▶ Entries shown:
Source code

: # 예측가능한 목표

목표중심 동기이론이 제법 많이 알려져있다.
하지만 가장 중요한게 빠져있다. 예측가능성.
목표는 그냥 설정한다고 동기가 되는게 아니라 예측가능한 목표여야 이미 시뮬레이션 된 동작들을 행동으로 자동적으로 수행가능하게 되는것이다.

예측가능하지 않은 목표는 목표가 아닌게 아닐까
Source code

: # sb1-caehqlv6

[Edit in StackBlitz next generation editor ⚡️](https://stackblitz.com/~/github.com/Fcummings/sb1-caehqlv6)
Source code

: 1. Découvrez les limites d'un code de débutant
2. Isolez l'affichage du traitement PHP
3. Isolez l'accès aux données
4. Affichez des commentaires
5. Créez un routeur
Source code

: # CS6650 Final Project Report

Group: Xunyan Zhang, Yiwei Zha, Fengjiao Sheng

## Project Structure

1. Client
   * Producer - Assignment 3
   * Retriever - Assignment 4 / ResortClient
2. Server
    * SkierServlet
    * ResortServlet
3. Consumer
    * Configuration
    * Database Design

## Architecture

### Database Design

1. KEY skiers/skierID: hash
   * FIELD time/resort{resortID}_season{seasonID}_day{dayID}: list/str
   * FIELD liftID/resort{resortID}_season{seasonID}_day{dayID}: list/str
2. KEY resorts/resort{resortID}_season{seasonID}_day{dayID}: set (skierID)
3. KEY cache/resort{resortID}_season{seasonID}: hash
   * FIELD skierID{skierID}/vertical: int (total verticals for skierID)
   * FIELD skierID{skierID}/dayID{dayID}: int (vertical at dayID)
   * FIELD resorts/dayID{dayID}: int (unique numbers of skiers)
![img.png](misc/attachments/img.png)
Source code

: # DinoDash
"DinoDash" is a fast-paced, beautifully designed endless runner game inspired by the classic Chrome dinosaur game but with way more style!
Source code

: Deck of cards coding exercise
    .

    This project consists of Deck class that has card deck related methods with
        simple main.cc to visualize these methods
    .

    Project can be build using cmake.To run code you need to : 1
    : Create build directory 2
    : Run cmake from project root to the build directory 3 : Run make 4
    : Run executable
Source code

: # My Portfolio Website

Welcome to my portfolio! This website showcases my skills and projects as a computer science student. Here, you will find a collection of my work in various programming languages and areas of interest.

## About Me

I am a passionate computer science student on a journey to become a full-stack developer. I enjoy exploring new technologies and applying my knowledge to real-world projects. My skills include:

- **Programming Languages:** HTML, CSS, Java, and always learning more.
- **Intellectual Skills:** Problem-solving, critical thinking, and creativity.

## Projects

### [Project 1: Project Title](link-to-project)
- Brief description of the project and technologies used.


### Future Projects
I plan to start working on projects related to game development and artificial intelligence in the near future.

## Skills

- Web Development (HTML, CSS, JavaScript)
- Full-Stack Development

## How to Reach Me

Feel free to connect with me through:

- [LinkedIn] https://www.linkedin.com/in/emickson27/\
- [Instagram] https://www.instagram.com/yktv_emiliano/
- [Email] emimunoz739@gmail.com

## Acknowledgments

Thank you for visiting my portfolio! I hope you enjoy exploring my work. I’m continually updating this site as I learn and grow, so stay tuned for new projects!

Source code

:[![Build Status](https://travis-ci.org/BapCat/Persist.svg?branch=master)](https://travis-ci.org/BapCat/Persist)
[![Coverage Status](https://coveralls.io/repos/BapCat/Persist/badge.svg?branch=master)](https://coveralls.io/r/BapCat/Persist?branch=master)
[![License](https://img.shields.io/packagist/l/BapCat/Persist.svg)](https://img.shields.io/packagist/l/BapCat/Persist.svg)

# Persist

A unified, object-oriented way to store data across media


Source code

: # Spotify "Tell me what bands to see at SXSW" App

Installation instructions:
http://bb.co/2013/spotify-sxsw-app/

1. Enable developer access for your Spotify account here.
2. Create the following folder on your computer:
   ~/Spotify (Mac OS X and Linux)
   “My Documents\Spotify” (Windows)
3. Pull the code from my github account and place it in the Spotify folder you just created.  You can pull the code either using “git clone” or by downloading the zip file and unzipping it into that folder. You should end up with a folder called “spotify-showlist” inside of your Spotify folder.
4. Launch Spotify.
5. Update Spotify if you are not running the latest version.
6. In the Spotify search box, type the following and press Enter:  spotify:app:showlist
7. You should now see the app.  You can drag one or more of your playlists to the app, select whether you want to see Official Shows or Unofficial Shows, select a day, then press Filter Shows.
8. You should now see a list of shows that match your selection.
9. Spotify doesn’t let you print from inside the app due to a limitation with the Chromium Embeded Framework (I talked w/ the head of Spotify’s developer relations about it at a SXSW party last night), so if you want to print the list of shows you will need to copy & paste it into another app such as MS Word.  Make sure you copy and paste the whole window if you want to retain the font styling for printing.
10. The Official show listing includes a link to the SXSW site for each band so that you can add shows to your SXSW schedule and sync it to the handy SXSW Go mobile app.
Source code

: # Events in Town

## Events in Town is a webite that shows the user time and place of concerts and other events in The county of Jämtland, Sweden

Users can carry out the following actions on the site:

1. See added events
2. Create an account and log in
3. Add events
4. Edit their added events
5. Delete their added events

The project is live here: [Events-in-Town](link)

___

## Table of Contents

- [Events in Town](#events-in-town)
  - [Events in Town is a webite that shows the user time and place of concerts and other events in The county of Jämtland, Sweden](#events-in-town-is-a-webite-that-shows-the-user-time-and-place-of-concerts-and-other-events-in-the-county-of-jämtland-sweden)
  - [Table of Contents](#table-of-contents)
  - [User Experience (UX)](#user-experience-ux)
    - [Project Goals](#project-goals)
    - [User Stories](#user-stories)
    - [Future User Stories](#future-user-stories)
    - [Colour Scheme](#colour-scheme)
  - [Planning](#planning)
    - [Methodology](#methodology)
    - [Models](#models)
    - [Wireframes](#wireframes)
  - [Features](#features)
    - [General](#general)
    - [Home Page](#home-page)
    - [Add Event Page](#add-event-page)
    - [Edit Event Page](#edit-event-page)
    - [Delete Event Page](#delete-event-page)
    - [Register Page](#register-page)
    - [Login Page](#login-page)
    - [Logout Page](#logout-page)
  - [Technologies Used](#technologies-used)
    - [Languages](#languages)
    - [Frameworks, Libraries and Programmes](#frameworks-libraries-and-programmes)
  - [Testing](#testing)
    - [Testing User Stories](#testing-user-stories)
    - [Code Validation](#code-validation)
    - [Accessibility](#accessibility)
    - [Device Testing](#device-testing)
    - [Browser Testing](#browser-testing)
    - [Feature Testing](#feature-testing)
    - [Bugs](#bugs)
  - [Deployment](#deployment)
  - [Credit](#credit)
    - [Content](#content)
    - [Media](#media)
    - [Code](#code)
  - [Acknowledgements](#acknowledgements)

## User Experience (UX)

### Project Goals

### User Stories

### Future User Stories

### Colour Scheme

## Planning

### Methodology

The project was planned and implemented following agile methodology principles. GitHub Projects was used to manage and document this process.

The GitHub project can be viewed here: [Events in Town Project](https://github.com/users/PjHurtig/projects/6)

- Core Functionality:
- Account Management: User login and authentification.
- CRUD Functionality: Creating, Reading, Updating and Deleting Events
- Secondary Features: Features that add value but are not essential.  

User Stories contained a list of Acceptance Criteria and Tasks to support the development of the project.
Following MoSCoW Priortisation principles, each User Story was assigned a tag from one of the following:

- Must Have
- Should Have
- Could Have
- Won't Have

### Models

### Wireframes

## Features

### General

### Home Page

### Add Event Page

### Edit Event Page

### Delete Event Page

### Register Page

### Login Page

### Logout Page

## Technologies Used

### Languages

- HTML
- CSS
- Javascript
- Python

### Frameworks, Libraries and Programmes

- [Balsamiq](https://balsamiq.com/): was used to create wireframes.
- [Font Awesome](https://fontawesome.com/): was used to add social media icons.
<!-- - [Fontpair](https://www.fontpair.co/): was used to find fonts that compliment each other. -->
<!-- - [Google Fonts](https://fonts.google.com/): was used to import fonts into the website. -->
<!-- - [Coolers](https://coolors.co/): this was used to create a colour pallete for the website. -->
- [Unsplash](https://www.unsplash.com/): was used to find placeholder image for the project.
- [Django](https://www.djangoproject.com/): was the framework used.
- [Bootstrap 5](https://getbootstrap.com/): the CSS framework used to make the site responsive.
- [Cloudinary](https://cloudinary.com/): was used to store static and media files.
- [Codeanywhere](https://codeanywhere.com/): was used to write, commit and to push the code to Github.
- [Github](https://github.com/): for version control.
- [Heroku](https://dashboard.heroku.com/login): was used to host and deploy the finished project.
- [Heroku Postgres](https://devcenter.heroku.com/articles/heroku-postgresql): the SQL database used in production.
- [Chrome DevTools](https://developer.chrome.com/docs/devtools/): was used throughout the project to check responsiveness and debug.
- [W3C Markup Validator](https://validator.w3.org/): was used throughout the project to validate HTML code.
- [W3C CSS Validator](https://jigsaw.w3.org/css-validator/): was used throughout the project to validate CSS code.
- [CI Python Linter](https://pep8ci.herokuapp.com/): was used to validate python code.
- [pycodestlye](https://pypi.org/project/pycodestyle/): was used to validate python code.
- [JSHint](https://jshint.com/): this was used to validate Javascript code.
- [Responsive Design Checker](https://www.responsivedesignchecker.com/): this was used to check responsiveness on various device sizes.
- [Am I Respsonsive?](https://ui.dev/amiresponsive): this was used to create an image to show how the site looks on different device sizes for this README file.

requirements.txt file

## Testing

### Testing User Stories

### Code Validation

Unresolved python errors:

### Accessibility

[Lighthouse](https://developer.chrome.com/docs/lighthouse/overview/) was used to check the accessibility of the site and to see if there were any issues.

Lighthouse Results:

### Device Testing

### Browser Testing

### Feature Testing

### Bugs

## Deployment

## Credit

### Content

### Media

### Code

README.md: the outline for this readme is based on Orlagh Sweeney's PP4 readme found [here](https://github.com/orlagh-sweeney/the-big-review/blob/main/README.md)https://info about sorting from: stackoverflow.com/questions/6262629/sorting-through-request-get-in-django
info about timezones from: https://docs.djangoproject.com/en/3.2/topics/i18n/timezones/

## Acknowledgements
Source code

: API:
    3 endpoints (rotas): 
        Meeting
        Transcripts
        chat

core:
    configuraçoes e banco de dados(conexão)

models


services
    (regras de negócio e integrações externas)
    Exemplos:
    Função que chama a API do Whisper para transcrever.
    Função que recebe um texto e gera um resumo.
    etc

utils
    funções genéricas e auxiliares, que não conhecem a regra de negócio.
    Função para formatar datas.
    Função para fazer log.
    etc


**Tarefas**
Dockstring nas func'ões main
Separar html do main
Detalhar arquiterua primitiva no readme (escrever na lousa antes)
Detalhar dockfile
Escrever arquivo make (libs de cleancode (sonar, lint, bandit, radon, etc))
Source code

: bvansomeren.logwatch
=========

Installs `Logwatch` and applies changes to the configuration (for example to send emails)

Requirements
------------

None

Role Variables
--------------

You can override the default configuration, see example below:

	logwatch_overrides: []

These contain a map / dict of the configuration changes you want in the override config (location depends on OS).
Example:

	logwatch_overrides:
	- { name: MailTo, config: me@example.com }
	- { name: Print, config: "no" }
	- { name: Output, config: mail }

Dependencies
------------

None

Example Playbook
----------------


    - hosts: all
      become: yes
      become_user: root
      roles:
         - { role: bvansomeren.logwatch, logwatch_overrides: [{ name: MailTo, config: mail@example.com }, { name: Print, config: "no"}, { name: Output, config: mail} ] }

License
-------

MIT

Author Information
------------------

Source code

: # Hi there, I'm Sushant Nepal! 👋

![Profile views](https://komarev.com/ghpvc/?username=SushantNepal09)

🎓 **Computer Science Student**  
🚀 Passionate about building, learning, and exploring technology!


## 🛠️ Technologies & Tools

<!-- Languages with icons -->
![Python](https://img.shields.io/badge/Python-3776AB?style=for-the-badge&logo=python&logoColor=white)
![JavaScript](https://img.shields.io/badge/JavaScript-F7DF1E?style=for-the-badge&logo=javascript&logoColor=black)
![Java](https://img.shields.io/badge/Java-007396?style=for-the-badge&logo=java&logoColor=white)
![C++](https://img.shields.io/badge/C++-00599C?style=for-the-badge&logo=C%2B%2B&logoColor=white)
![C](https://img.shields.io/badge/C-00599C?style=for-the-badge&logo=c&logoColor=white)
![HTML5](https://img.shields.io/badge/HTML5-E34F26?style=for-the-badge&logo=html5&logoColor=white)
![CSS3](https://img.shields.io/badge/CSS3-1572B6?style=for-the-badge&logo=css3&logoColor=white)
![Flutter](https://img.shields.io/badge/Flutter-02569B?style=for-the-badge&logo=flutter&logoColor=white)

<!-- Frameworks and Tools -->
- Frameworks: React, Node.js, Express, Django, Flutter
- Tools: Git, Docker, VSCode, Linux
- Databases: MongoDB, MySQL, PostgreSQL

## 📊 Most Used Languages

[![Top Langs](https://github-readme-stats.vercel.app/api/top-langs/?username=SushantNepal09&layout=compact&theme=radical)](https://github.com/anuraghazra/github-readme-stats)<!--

▶ To do: Exactly the lines above from the one with "- [General](#general)" to the one with "User Stories contained", both included, are to be quoted; leave the rest out.

▶ Expected answer:
    - [General](#general)
    - [Home Page](#home-page)
    - [Add Event Page](#add-event-page)
    - [Edit Event Page](#edit-event-page)
    - [Delete Event Page](#delete-event-page)
    - [Register Page](#register-page)
    - [Login Page](#login-page)
    - [Logout Page](#logout-page)
  - [Technologies Used](#technologies-used)
    - [Languages](#languages)
    - [Frameworks, Libraries and Programmes](#frameworks-libraries-and-programmes)
  - [Testing](#testing)
    - [Testing User Stories](#testing-user-stories)
    - [Code Validation](#code-validation)
    - [Accessibility](#accessibility)
    - [Device Testing](#device-testing)
    - [Browser Testing](#browser-testing)
    - [Feature Testing](#feature-testing)
    - [Bugs](#bugs)
  - [Deployment](#deployment)
  - [Credit](#credit)
    - [Content](#content)
    - [Media](#media)
    - [Code](#code)
  - [Acknowledgements](#acknowledgements)

## User Experience (UX)

### Project Goals

### User Stories

### Future User Stories

### Colour Scheme

## Planning

### Methodology

The project was planned and implemented following agile methodology principles. GitHub Projects was used to manage and document this process.

The GitHub project can be viewed here: [Events in Town Project](https://github.com/users/PjHurtig/projects/6)

- Core Functionality:
- Account Management: User login and authentification.
- CRUD Functionality: Creating, Reading, Updating and Deleting Events
- Secondary Features: Features that add value but are not essential.  

User Stories contained a list of Acceptance Criteria and Tasks to support the development of the project.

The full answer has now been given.